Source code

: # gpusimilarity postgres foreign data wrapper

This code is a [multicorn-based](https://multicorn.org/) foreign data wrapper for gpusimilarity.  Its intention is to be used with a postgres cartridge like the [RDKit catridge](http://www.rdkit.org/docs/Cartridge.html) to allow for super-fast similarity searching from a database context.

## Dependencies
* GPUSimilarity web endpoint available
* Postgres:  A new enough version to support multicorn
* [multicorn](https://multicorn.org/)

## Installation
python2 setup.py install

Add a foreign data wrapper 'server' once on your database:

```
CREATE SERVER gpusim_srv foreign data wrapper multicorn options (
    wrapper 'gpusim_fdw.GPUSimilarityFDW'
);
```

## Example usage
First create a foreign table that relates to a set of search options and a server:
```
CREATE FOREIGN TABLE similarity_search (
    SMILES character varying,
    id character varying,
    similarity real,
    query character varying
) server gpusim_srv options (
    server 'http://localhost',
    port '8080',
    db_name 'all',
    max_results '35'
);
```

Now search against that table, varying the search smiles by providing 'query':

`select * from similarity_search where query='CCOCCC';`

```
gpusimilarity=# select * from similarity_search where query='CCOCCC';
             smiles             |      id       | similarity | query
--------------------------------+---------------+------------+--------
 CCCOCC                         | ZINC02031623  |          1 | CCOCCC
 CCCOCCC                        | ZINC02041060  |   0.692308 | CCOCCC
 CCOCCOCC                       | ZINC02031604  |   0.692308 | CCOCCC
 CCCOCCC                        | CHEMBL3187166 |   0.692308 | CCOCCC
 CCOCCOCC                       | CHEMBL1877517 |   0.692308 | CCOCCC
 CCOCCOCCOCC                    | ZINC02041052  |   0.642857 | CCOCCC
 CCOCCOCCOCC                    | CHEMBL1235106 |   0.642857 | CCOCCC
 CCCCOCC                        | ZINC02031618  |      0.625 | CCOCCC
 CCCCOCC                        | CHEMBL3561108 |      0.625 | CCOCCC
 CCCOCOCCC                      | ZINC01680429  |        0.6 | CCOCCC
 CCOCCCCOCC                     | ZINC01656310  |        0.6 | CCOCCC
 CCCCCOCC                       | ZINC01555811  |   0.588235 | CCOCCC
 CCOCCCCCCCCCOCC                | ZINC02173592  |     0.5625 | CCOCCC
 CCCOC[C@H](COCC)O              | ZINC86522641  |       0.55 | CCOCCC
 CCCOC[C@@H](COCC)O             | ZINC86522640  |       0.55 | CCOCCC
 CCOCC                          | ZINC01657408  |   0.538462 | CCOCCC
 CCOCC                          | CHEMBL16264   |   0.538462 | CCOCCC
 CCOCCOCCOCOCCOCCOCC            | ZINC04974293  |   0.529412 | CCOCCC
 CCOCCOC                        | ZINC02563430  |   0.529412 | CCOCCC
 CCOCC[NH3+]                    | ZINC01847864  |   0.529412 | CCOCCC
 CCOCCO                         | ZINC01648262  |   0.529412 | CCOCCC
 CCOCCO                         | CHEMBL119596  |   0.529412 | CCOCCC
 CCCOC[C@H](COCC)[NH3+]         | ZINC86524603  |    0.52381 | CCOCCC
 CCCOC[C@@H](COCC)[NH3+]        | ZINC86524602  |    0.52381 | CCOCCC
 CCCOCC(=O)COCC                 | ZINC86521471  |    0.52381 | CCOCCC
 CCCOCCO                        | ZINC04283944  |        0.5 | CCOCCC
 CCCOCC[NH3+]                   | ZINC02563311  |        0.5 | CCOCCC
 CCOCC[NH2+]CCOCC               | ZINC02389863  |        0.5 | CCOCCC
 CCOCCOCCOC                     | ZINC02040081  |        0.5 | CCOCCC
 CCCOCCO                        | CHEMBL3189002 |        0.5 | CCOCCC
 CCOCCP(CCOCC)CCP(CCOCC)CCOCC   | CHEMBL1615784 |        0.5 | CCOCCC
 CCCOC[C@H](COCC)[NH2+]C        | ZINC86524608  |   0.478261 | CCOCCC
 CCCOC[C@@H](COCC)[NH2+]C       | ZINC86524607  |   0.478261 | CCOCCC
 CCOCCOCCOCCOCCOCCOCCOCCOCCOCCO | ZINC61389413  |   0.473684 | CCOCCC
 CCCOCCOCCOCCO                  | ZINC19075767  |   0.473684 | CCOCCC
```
######
▸ WHAT THE TASK ASKS: Tell how many lines above hold "CCCOCCC", nothing more.

▸ EXERCISE OUTPUT: 2